++++ Input data
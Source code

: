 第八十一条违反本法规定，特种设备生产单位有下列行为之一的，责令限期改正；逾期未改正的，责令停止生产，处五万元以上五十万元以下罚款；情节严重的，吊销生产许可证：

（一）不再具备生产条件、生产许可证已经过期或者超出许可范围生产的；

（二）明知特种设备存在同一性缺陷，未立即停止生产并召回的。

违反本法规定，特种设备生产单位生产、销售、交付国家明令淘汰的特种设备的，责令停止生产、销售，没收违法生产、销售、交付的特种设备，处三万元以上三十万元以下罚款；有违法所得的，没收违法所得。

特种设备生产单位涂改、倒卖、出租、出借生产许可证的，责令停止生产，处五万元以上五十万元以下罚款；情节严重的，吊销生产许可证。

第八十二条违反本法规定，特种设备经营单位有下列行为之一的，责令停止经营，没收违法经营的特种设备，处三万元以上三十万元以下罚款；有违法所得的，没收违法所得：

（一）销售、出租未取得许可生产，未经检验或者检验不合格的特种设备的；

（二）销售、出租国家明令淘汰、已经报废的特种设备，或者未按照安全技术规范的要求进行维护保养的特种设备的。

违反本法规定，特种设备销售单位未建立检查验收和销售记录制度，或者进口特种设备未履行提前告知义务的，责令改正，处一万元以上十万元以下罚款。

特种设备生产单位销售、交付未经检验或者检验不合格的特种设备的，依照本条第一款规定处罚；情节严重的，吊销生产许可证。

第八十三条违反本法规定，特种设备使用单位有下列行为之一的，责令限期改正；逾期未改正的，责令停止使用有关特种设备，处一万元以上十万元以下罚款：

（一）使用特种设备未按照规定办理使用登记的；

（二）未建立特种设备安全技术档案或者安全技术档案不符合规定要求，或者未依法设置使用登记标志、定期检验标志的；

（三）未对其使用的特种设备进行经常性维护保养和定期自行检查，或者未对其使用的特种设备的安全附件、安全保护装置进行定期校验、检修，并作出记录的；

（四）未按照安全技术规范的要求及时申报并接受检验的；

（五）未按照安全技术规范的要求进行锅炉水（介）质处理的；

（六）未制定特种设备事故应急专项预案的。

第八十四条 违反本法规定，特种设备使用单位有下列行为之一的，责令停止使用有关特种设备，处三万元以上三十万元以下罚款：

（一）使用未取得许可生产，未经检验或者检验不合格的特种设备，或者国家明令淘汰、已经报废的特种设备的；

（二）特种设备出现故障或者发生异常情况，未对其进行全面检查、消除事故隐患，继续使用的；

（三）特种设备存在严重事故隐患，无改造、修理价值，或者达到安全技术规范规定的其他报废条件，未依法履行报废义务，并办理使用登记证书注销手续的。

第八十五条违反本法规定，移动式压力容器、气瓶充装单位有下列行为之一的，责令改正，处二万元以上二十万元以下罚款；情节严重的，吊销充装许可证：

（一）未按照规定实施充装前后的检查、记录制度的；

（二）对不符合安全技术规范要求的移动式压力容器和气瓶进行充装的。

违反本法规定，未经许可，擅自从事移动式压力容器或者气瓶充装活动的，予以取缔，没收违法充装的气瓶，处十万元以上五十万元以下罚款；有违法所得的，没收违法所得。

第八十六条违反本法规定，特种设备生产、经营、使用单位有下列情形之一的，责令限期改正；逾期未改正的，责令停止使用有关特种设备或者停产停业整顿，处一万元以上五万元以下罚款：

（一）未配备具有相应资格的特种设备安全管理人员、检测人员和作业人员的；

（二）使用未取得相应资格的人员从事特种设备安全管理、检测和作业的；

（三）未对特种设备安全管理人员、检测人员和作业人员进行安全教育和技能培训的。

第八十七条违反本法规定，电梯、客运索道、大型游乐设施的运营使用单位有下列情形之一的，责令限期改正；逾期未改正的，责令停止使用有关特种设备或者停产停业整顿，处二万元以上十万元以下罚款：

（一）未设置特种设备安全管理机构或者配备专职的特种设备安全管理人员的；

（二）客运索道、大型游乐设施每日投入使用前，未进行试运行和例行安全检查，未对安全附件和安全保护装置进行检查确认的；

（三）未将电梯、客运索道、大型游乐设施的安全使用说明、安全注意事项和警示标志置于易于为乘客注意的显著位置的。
++++++++
Lines containing the word "客运索道": say how many there are in the material, with no other text.

3